How to properly subclass dict and override getitem & setitem

Question

I am debugging some code and I want to find out when a particular dictionary is accessed. Well, it's actually a class that subclass dict and implements a couple extra features. Anyway, what I would like to do is subclass dict myself and add override __getitem__ and __setitem__ to produce some debugging output. Right now, I have

class DictWatch(dict):
    def __init__(self, *args):
        dict.__init__(self, args)

    def __getitem__(self, key):
        val = dict.__getitem__(self, key)
        log.info("GET %s['%s'] = %s" % str(dict.get(self, 'name_label')), str(key), str(val)))
        return val

    def __setitem__(self, key, val):
        log.info("SET %s['%s'] = %s" % str(dict.get(self, 'name_label')), str(key), str(val)))
        dict.__setitem__(self, key, val)

'name_label' is a key which will eventually be set that I want to use to identify the output.
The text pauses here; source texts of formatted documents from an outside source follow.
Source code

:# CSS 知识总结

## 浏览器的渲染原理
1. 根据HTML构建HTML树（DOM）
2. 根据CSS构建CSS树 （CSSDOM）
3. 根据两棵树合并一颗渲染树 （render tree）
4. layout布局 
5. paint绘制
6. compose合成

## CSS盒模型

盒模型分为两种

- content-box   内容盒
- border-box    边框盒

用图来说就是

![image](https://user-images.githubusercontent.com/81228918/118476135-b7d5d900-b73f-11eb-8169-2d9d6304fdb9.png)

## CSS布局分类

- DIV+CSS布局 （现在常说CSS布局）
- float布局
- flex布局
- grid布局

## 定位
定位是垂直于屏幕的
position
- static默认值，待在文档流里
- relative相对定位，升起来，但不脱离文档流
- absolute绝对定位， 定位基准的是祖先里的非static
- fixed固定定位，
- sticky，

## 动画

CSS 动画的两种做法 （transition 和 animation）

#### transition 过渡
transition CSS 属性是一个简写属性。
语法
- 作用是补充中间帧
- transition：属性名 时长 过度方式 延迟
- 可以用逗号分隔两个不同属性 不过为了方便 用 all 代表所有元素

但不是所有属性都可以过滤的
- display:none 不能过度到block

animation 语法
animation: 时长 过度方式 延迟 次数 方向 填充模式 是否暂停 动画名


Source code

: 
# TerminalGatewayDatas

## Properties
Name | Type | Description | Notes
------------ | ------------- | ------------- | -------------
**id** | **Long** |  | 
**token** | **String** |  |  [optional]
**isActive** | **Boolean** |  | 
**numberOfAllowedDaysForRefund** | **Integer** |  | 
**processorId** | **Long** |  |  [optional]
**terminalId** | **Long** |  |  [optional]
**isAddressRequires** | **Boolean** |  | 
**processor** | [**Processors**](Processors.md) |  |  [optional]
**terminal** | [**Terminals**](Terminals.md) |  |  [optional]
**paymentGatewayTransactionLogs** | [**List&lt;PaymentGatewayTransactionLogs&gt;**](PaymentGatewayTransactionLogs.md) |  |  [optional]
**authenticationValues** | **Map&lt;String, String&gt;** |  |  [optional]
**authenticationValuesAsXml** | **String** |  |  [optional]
I have then changed the class I am instrumenting to subclass DictWatch instead of dict and changed the call to the superconstructor. Still, nothing seems to be happening. I thought I was being clever, but I wonder if I should be going a different direction.

Thanks for the help!

Did you try to use print instead of log? Also, could you explain how do you create/configure you log? — pajton, Mar 06 '10 at 00:39

Matt Anderson · Answer 1 · 2022-07-18T02:55:28.340

86

Another issue when subclassing dict is that the built-in __init__ doesn't call update, and the built-in update doesn't call __setitem__. So, if you want all setitem operations to go through your __setitem__ function, you should make sure that it gets called yourself:

class DictWatch(dict):
    def __init__(self, *args, **kwargs):
        self.update(*args, **kwargs)

    def __getitem__(self, key):
        val = dict.__getitem__(self, key)
        print('GET', key)
        return val

    def __setitem__(self, key, val):
        print('SET', key, val)
        dict.__setitem__(self, key, val)

    def __repr__(self):
        dictrepr = dict.__repr__(self)
        return '%s(%s)' % (type(self).__name__, dictrepr)
        
    def update(self, *args, **kwargs):
        print('update', args, kwargs)
        for k, v in dict(*args, **kwargs).items():
            self[k] = v

edited Jul 18 '22 at 02:55

answered Mar 06 '10 at 01:27

Matt Anderson

19,311
11
41
57

17

If you are using Python 3, you'll want to change this example so that `print` is the `print()` function and the `update()` method uses `items()` instead of `iteritems()`. – Al Sweigart Sep 18 '17 at 04:01
I have tried your sol, but it seems that it only works for **only one level of indexing (i.e., dict[key] and not dict[key1][key2] ... )*** – ndrwnaguib Apr 04 '19 at 16:42
d[key1] returns something, perhaps a dictionary. The second key indexes that. This technique can’t work unless that returned thing supports the watch behavior also. – Matt Anderson Apr 04 '19 at 16:48
1

@AndrewNaguib: Why should it work with nested arrays? Nested array do not work with normal python dict either (if you did not implement it yourself) – Igor Chubin May 01 '19 at 11:32
Yes I did not know so :), for nested indexing level `DictWatch(val)` should be returned instead. – ndrwnaguib May 01 '19 at 11:34
1

@AndrewNaguib: `__getitem__` would need to test `val` and only do that conditionally — i.e. `if isinstance(val, dict): ...` – martineau Sep 18 '19 at 18:46
1

Having to overwrite 5 methods for a simple case feel overcomplicated. This is why `collections.UserDict` exists. `UserDict` only require to overwrite `__setitem__` to be compatible with `__init__`, `setdefault`, `update`,... – Conchylicultor Nov 02 '20 at 17:01
1

Subclassing `MutableMapping` or `UserDict` is preferred over subclassing `dict` in most cases. However `UserDict` does not subclass `dict` so if you need the real builtin python `dict` as your parent class, this does not help you. @Conchylicultor – Matt Anderson Nov 18 '20 at 18:47
Does the `update` method take any more argument than a positional argument for the other dictionary that is used to update the first dictionary? – HelloGoodbye Jul 19 '22 at 09:10

score 45 · Accepted Answer · edited Aug 12 '11 at 06:07

45

What you're doing should absolutely work. I tested out your class, and aside from a missing opening parenthesis in your log statements, it works just fine. There are only two things I can think of. First, is the output of your log statement set correctly? You might need to put a logging.basicConfig(level=logging.DEBUG) at the top of your script.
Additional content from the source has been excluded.